The Chinese Market And Domestic GDP: Warning Signs?

New York (HedgeCoVest.Com) – The last two days of trading last week produced a couple of news items that could be sending a warning sign to investors. In Thursday’s trade, the Shanghai Composite Index fell 6.5% for the worst daily loss since January in percentage terms and the worst daily point loss since 2008. The selloff came with a record breaking volume day with 1.2 trillion yuan worth of shares changing hands.

The selloff was spurred by brokerage firms tightening margin trading requirements for clients and the central bank took liquidity out of the money market arena. The selloff in January which created a drop of over 7.0% was also the result of tightening in the margin requirements by brokers. Official data showed that margin finance hit a record two trillion yuan on Tuesday.

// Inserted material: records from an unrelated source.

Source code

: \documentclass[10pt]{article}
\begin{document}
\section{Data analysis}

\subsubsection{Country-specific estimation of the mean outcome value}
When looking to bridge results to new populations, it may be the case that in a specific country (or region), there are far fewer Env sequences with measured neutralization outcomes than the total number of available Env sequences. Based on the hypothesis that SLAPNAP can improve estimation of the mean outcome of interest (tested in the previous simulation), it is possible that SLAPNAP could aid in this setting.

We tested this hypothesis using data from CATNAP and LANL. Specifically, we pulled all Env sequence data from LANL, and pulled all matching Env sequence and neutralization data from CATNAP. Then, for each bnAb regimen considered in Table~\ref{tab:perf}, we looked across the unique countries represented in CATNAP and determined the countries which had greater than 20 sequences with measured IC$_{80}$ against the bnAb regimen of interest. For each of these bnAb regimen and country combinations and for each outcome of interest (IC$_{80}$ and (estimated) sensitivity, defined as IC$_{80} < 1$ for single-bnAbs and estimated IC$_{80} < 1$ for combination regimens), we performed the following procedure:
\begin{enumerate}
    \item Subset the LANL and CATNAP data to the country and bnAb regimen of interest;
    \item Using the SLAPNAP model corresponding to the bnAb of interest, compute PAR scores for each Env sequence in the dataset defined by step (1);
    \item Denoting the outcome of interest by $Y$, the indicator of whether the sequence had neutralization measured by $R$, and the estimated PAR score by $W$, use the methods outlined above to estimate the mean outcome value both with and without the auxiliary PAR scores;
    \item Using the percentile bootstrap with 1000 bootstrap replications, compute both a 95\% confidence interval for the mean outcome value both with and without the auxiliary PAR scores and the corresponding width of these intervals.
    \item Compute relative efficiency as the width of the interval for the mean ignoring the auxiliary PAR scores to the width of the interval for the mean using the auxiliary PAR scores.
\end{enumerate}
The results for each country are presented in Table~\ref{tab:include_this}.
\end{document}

Prior to the drop, the Shanghai Index was up 52.77% on the year and this had allowed emerging market and China-focused hedge funds to lead the way in 2015. Many economists and investors are concerned that the rally is extremely overblown and fueled by cheap credit and that the underlying economic activity doesn’t justify the extreme run up in stock prices.
On Friday, the second estimate for first-quarter GDP was released and it showed a contraction in the US economy of 0.7% instead of the originally reported growth rate of 0.2%. The downward adjustment was expected by most analysts.
In order to get an idea of how hedge fund managers feel about recent events, we spoke with a few of the managers on the HedgeCoVest platform.

“Today’s negative GDP figure, while expected, will likely cause traders to pause and reconsider their outlook about the timing of the first Fed rate hike. The economic spotlight has shone on the other half of the Fed’s dual mandate: jobs. Unemployment is low, but we have not seen expansion of wages. In the meantime, inflation will stay in check until there is consistent GDP growth. The uncertainty of the economic picture and the timing of Fed action, combined with global choppiness we’re seeing from the likes of China will make good stock selection even more critical in the second half of 2015.”
— Kathryn Schwartz, CEO Pawleys Capital Management

“The first quarter was buffeted by a number of one-off items, the effects of which are difficult to separate from the underlying trend. In addition, the seasonal adjustment factors the government uses may not be appropriate for the seasonal patterns that have been evident in the economy in recent years. The government has these seasonal adjustments under review. In general, there has been no change in the underlying fundamental factors that typically influence economic growth. Monetary policy on a worldwide basis continues to be highly accommodative and inflation is very low as are interest rates. We have assumed modestly positive economic growth (2.0-2.5%) for the US economy for a number of years now, an assumption we are staying with. This macro environment is very favorable for equity returns. We are continuing with a somewhat above normal net exposure to the market, a strategy we have had in place for a long time now.”
–Robert Moore, CIO and President, CMJ Partners LLC

With the remainder of this week littered with key economic reports, it will be interesting to see how the market reacts. The May employment report will be the most closely watched of the economic reports as investors try to gauge the economy and then interpret the numbers like the Fed would.